Mais en fait, comment se présente l’ouvrage ?

Il convient de le découvrir en trois étapes :

1) DESCRIPTION DE L’OUVRAGE

– Note de synthèse

– De l’articulation formelle et matérielle à la charpente méthodologique et systémique

– Contenu de l’ouvrage

2) ANALYSE DU LIVRE

– De la cohérence des concepts à l’élaboration des paradigmes ;

– Des problématiques conjoncturelles à la pertinence des approches structurelles;

De la portée de l’ouvrage : des prises de positions et le dépassement intellectuel

3) CRITIQUE DE L’OUVRAGE : Postérité et Attente ;

DESCRIPTION DE L’OUVRAGE

– Note de synthèse

L’auteur de l’ouvrage n’en est pas à son premier essai. En tant qu’écrivain engagé, il a à son actif plusieurs articles et ouvrages du genre.

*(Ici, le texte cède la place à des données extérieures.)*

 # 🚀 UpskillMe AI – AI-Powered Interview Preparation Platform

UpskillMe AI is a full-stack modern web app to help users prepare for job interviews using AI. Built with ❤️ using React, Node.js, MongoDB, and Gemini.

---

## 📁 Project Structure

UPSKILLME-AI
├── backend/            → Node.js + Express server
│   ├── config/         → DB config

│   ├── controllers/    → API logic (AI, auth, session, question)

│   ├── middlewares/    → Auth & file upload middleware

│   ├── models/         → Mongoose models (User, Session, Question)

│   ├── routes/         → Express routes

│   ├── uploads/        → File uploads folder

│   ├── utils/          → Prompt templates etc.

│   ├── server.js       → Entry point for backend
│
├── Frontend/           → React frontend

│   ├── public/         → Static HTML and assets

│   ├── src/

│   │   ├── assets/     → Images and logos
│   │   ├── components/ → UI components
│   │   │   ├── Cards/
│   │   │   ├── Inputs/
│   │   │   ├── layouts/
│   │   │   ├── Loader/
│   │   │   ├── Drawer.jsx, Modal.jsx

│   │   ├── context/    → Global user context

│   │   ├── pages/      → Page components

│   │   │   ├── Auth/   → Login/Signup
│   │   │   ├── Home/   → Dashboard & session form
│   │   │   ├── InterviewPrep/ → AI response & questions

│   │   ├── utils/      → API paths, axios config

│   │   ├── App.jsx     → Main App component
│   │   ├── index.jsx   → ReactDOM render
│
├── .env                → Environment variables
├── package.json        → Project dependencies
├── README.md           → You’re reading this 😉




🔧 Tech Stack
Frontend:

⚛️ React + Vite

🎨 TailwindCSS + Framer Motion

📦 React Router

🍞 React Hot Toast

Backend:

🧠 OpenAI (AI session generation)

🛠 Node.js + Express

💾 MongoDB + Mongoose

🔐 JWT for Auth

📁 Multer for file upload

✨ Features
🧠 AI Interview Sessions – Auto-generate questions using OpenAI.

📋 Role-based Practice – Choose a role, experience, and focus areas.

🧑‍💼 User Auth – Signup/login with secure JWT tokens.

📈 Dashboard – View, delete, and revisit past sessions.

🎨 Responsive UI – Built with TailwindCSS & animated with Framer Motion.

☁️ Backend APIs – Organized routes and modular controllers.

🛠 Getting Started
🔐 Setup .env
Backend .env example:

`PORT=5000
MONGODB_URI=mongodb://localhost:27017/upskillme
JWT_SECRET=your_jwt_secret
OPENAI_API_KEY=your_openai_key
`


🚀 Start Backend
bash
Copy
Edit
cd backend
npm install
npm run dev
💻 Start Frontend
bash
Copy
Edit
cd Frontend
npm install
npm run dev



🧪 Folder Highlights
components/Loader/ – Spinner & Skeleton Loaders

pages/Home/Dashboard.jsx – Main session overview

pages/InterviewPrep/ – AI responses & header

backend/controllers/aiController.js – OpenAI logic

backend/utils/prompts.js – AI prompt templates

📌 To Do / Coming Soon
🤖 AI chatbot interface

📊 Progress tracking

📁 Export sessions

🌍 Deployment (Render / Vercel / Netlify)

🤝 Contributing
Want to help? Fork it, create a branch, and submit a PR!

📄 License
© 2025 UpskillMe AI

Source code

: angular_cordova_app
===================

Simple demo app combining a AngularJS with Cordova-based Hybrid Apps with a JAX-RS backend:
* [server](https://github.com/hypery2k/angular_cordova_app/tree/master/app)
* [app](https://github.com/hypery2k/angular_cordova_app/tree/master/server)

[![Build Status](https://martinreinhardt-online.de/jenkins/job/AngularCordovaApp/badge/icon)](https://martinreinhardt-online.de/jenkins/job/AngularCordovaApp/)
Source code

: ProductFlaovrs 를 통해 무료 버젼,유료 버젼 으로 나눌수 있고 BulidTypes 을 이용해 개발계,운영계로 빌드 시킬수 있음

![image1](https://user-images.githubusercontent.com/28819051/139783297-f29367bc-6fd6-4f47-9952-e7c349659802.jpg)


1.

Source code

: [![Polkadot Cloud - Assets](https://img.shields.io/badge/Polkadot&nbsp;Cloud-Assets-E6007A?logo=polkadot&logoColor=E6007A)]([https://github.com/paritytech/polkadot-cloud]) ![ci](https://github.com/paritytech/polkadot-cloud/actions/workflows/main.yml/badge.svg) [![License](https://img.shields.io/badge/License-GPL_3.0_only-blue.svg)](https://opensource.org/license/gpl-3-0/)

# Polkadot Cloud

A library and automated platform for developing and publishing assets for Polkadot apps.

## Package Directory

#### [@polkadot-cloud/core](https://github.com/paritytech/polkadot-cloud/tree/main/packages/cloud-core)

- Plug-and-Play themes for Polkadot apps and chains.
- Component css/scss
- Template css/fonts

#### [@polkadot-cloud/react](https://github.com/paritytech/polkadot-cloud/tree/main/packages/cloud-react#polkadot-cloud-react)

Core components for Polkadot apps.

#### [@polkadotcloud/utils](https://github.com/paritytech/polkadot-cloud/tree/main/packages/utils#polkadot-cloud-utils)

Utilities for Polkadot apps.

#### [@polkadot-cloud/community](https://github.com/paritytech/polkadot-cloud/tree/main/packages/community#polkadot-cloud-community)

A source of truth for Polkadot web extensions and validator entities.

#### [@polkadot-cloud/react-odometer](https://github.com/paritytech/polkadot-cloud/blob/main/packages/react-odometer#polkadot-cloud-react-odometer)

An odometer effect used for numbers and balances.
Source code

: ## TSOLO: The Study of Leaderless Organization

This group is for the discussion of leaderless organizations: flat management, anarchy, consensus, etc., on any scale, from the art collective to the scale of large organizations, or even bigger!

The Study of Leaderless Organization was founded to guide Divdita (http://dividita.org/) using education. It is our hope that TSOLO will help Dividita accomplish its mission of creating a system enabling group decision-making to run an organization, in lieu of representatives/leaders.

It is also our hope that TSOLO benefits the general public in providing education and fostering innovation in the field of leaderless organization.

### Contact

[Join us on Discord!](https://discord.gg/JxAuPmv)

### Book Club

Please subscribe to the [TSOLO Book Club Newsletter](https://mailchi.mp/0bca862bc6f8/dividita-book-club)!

– De l’articulation formelle et matérielle à la charpente méthodologique et systémique

L’ouvrage que nous avons l’heur et le bonheur de vous présenter est intitulé : « La frénésie du messianisme : Balises éthiques contre les lâchetés et marasmes politiques ». Il est écrit et rédigé par Arnaud Eric AGUENOUNON, Prêtre Béninois et Ecrivain Essayiste. Paru en Novembre 2017, « La frénésie du messianisme » est un essai de cent trente pages, segmenté en une introduction, six petites parties, une conclusion et un document annexe. Il capte l’attention par une première de couverture blanche et bleu ciel. Il a été préfacé par le Professeur Prudent Victor TOPANOU, et postfacé par le Docteur Gilles BADET. L’ouvrage s’ouvre par une dédicace à Monseigneur Isidore De SOUZA, un souvenir en la vénérée mémoire des Pères André et Alphonse QUENUM ; une reconnaissance aux amis, un hommage aux autorités ecclésiales, une gratitude envers diverses personnalités. Au seuil de la lecture, une pensée tirée de la Constitution Pastorale Gaudium & Spes du Concile Vatican II plante le décor de la philosophie de l’ouvrage : la communauté des disciples du Christ est solidaire du genre humain. On comprend pourquoi le messianisme politique de la communauté humaine du Bénin interpelle le disciple du Christ qu’est l’auteur.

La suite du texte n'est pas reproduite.